Blueprint provides large enterprises with all the fundamental capabilities needed to understand how work is getting done and then improving that work by leveraging Digital Blueprints, which reinforces collaboration and alignment and enables an accelerated time-to-value.

Blueprint captures and receives information about the current state of business processes from Task Capture and numerous other process mining and task mining tools, or even unstructured sources like Microsoft Word, Excel, and Visio to make downstream work more efficient. By ingesting this information quickly and translating it into a workable state, organizations can immediately get started on optimizing business processes or designing automations to deliver real business results faster.

While the benefits of a Digital Blueprint are clear, we understand that some organizations are mandated by internal policy or regulatory obligations to keep a paper copy of the Process Design Document. Blueprint can automatically generate a Process Design Document based on all of the information in your Digital Blueprint.  
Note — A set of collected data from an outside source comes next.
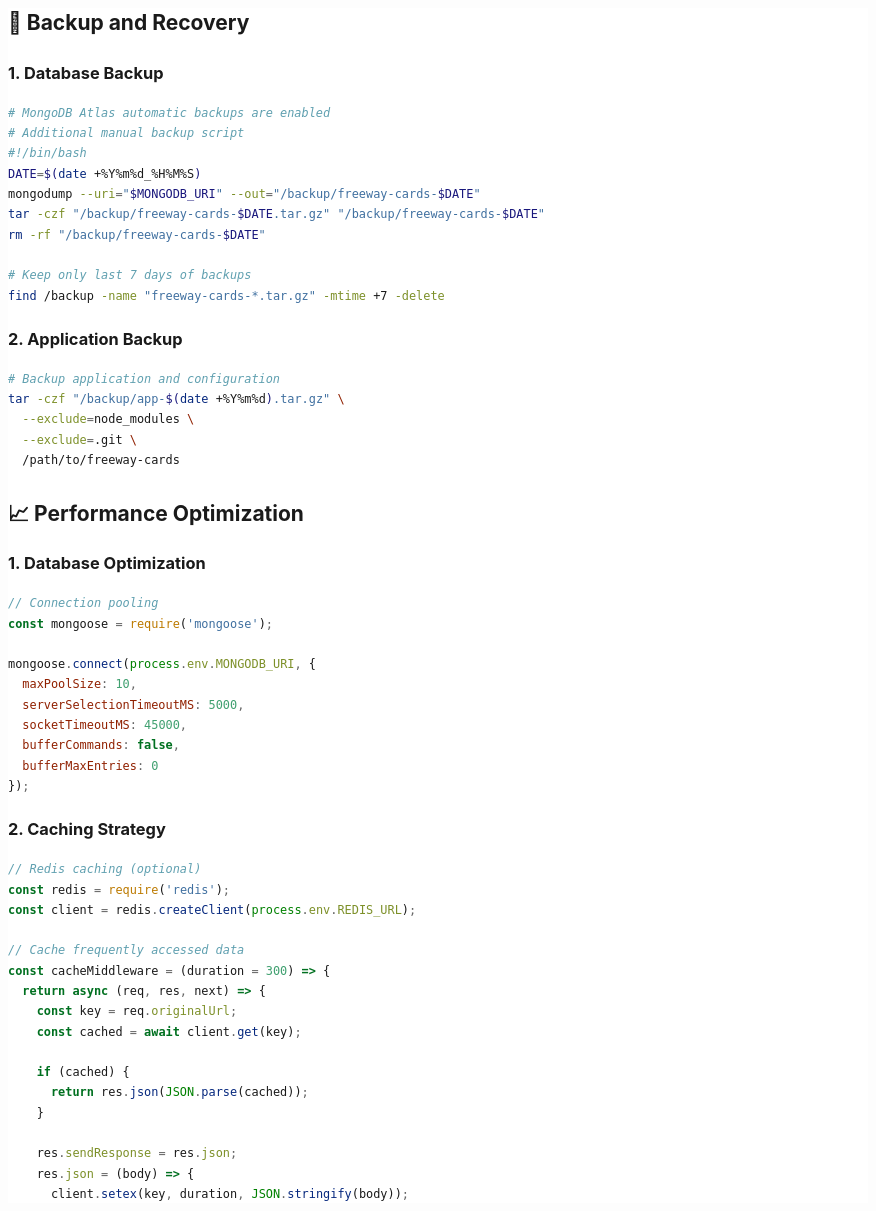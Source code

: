 ## 🔄 Backup and Recovery

### 1. Database Backup

```bash
# MongoDB Atlas automatic backups are enabled
# Additional manual backup script
#!/bin/bash
DATE=$(date +%Y%m%d_%H%M%S)
mongodump --uri="$MONGODB_URI" --out="/backup/freeway-cards-$DATE"
tar -czf "/backup/freeway-cards-$DATE.tar.gz" "/backup/freeway-cards-$DATE"
rm -rf "/backup/freeway-cards-$DATE"

# Keep only last 7 days of backups
find /backup -name "freeway-cards-*.tar.gz" -mtime +7 -delete
```

### 2. Application Backup

```bash
# Backup application and configuration
tar -czf "/backup/app-$(date +%Y%m%d).tar.gz" \
  --exclude=node_modules \
  --exclude=.git \
  /path/to/freeway-cards
```

## 📈 Performance Optimization

### 1. Database Optimization

```javascript
// Connection pooling
const mongoose = require('mongoose');

mongoose.connect(process.env.MONGODB_URI, {
  maxPoolSize: 10,
  serverSelectionTimeoutMS: 5000,
  socketTimeoutMS: 45000,
  bufferCommands: false,
  bufferMaxEntries: 0
});
```

### 2. Caching Strategy

```javascript
// Redis caching (optional)
const redis = require('redis');
const client = redis.createClient(process.env.REDIS_URL);

// Cache frequently accessed data
const cacheMiddleware = (duration = 300) => {
  return async (req, res, next) => {
    const key = req.originalUrl;
    const cached = await client.get(key);
    
    if (cached) {
      return res.json(JSON.parse(cached));
    }
    
    res.sendResponse = res.json;
    res.json = (body) => {
      client.setex(key, duration, JSON.stringify(body));
```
We know that treating process improvement as an end-to-end change program is critical, so Blueprint integrates with leading RPA vendors to enable you to deliver automated processes at an accelerated rate with the enterprise context in mind. Blueprint can automatically transfer the information from your Digital Blueprints into your RPA tool of choice, providing clear instructions for bot development to ensure nothing is missed and dramatically reducing future rework.

Going Beyond RPA to Deliver Long-Term Business Value with Digital Blueprints

RPA is just one of many use cases for the Digital Blueprint. Blueprint’s Digital Blueprints allow you to critically analyze business processes within the enterprise context and ensure all decisions are delivering long-term business value.

By creating Digital Blueprints of all your processes and storing them in Blueprint, your organization can easily improve processes, enabling you to run like one powerful team where everyone is on the same page, errors are virtually eliminated, and all business processes are traced back to a specific business objective making things more streamlined and efficient.